さらに、大規模プラットフォーム事業者は、平均月間発信者数1000万件につき1人以上又は平均月間延べ発信者数200万件につき1人以上の専門員を配置し、総務大臣に届け出る必要があります。
削除の申出があった場合、大規模プラットフォーム事業者は調査結果に基づき侵害情報の削除をするかどうかについて判断し、当該申出を受けた日から14日以内に、以下の事項を申出者へ通知しなければなりません(第25条1項)。
・削除を実施した場合:その旨
・削除を行わなかった場合:その理由を含め通知
大規模プラットフォーム事業者は、削除の基準を公表し、2週間前までに周知する義務があります(第26条)。
削除の実施に関する基準を定めるにあたっては、次のいずれにも適合するものでなければなりません(同条2項各号)。
・削除の対象となる情報の種類が、大規模プラットフォーム事業者が当該情報の流通を知ることとなった原因の別に応じて、できる限り具縦行きに定められていること
・役務提供停止措置を講ずることがある場合において、役務提供停止措置の実施に関する基準ができる限り具体的に定められていること
・発信者その他の関係者が容易に理解することのできる表現を用いて記載されていること
・削除の実施に関する努力義務を定める法令との整合性に配慮されていること
そして、大規模プラットフォーム事業者は、1年に1回、上記削除の実施に関する基準に従って送信防止措置を講じた情報の事例のうち発信者その他の関係者に参考となるべきものを情報の種類ごとに整理した資料を作成し、公表するよう努めなけばなりません。
削除を行ったときは、遅滞なく、その旨及びその理由を削除された情報の発信者に通信し、又は発信者が容易に知り得る状態に置く措置を講じなければなりません(第27条)。
ただし、以下のいずれかに該当する場合は、この限りではありません。
・当該大規模プラットフォーム事業者が削除した情報の発信者であるとき(同条1号)
・過去に同一の発信者に対して同様の情報の送信を同様の理由により防止したことについて通知等の措置を講じていたときその他の通知等の措置を講じないことについて正当な理由があるとき(同条2号)
大規模プラットフォーム事業者は、毎年1回(毎年度経過後2か月以内)、以下の事項を公表する義務があります(第28条)。
・削除の申出の受付状況
・削除の申出の規定による通知の実施状況
・削除した場合の発信者に対する通知等の実施状況
・削除の実施状況
・上記事項について自ら行った評価
・大規模プラットフォーム事業者が削除実施状況を明らかにするために必要な事項として総務症例で定める事項
大規模プラットフォーム事業者が各義務に違反した場合、総務大臣はその違反を是正するために必要な措置を講ずることを勧告・命令することができます(第30条)。

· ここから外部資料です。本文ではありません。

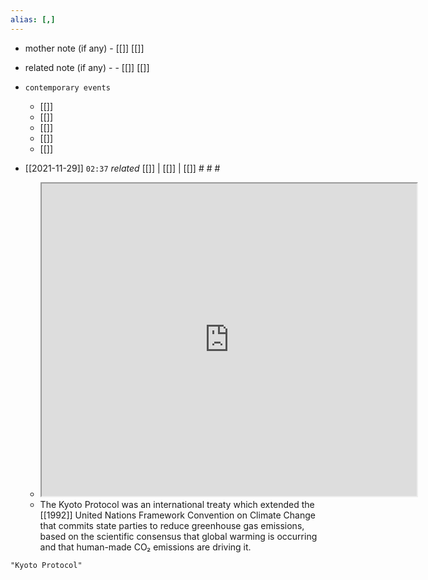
 ```yaml
---
alias: [,]
---
```

- mother note (if any)
		- [[]] [[]]
- related note (if any) -
		- [[]] [[]]
- `contemporary events`
	- [[]]
	- [[]]
	- [[]]
	- [[]]
	- [[]]

- [[2021-11-29]]  `02:37` _related_ [[]] | [[]] | [[]] # # #
	- <iframe src="https://www.wikiwand.com/en/Kyoto_Protocol" width="600" height="500" ></iframe>
	- The Kyoto Protocol was an international treaty which extended the [[1992]] United Nations Framework Convention on Climate Change that commits state parties to reduce greenhouse gas emissions, based on the scientific consensus that global warming is occurring and that human-made CO₂ emissions are driving it.

```query
"Kyoto Protocol"
```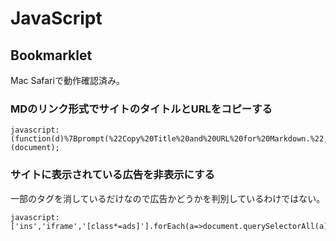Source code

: # JavaScript

## Bookmarklet

Mac Safariで動作確認済み。

### MDのリンク形式でサイトのタイトルとURLをコピーする

```
javascript:(function(d)%7Bprompt(%22Copy%20Title%20and%20URL%20for%20Markdown.%22,'%5B'+d.title+'%5D('+d.location.href+')');%7D)(document);
```

### サイトに表示されている広告を非表示にする

一部のタグを消しているだけなので広告かどうかを判別しているわけではない。

```
javascript:['ins','iframe','[class*=ads]'].forEach(a=>document.querySelectorAll(a).forEach(b=>b.remove()));
```

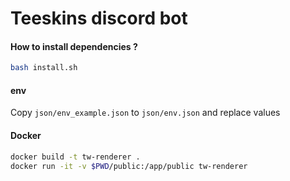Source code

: # Teeskins discord bot

#### How to install dependencies ?

```bash
bash install.sh
```

#### env

Copy `json/env_example.json` to `json/env.json` and replace values 

#### Docker

```bash
docker build -t tw-renderer .
docker run -it -v $PWD/public:/app/public tw-renderer
```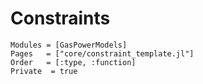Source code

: # Constraints
```@autodocs
Modules = [GasPowerModels]
Pages   = ["core/constraint_template.jl"]
Order   = [:type, :function]
Private  = true
```

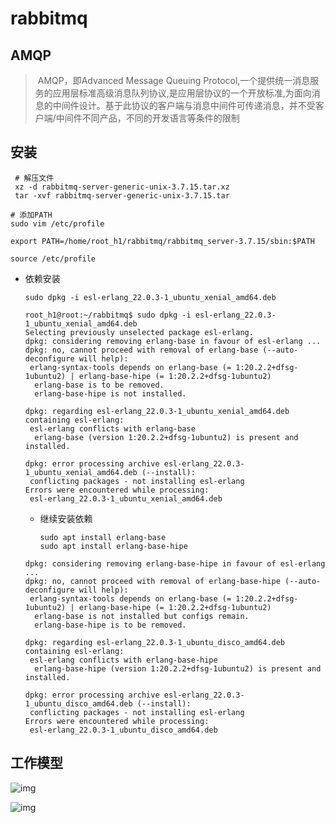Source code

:# rabbitmq

## AMQP

> ​	AMQP，即Advanced Message Queuing Protocol,一个提供统一消息服务的应用层标准高级消息队列协议,是应用层协议的一个开放标准,为面向消息的中间件设计。基于此协议的客户端与消息中间件可传递消息，并不受客户端/中间件不同产品，不同的开发语言等条件的限制

## 安装

```shell
 # 解压文件
 xz -d rabbitmq-server-generic-unix-3.7.15.tar.xz 
 tar -xvf rabbitmq-server-generic-unix-3.7.15.tar 

# 添加PATH
sudo vim /etc/profile

export PATH=/home/root_h1/rabbitmq/rabbitmq_server-3.7.15/sbin:$PATH

source /etc/profile

```



- 依赖安装

  ```shell
  sudo dpkg -i esl-erlang_22.0.3-1_ubuntu_xenial_amd64.deb
  
  ```

  ```
  root_h1@root:~/rabbitmq$ sudo dpkg -i esl-erlang_22.0.3-1_ubuntu_xenial_amd64.deb 
  Selecting previously unselected package esl-erlang.
  dpkg: considering removing erlang-base in favour of esl-erlang ...
  dpkg: no, cannot proceed with removal of erlang-base (--auto-deconfigure will help):
   erlang-syntax-tools depends on erlang-base (= 1:20.2.2+dfsg-1ubuntu2) | erlang-base-hipe (= 1:20.2.2+dfsg-1ubuntu2)
    erlang-base is to be removed.
    erlang-base-hipe is not installed.
  
  dpkg: regarding esl-erlang_22.0.3-1_ubuntu_xenial_amd64.deb containing esl-erlang:
   esl-erlang conflicts with erlang-base
    erlang-base (version 1:20.2.2+dfsg-1ubuntu2) is present and installed.
  
  dpkg: error processing archive esl-erlang_22.0.3-1_ubuntu_xenial_amd64.deb (--install):
   conflicting packages - not installing esl-erlang
  Errors were encountered while processing:
   esl-erlang_22.0.3-1_ubuntu_xenial_amd64.deb
  
  ```

  - 继续安装依赖

    ```shell
    sudo apt install erlang-base
    sudo apt install erlang-base-hipe
    ```

  ```
  dpkg: considering removing erlang-base-hipe in favour of esl-erlang ...
  dpkg: no, cannot proceed with removal of erlang-base-hipe (--auto-deconfigure will help):
   erlang-syntax-tools depends on erlang-base (= 1:20.2.2+dfsg-1ubuntu2) | erlang-base-hipe (= 1:20.2.2+dfsg-1ubuntu2)
    erlang-base is not installed but configs remain.
    erlang-base-hipe is to be removed.
  
  dpkg: regarding esl-erlang_22.0.3-1_ubuntu_disco_amd64.deb containing esl-erlang:
   esl-erlang conflicts with erlang-base-hipe
    erlang-base-hipe (version 1:20.2.2+dfsg-1ubuntu2) is present and installed.
  
  dpkg: error processing archive esl-erlang_22.0.3-1_ubuntu_disco_amd64.deb (--install):
   conflicting packages - not installing esl-erlang
  Errors were encountered while processing:
   esl-erlang_22.0.3-1_ubuntu_disco_amd64.deb
  
  ```

  





## 工作模型

![img](assets/1.png)

![img](https://img-blog.csdnimg.cn/20190116161502821.png?x-oss-process=image/watermark,type_ZmFuZ3poZW5naGVpdGk,shadow_10,text_aHR0cHM6Ly9ibG9nLmNzZG4ubmV0L3UwMTA5OTQ5NjY=,size_16,color_FFFFFF,t_70)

また、命令に違反した場合には、刑事罰として1年以下の拘禁刑又は100万円以下の罰金を科すことができます(第35条)。
さらに、法人の代表者又は法人若しくは人の代理人、使用人その他の従業者が、その法人又は人の業務に関し、第21条及び第35条に違反したときは、その法人に対して1億円以下の罰金刑も科されることになりました(第37条1号)。
今回の法改正により、インターネット上での権利侵害への対応が強化され、特に大規模なSNS事業者には迅速かつ透明性のある削除対応が義務付けられました。
インターネット上でのトラブルを防ぐためにも、プラットフォーム運営者だけでなく、利用者一人ひとりが適切な情報発信を心がけることが大切です。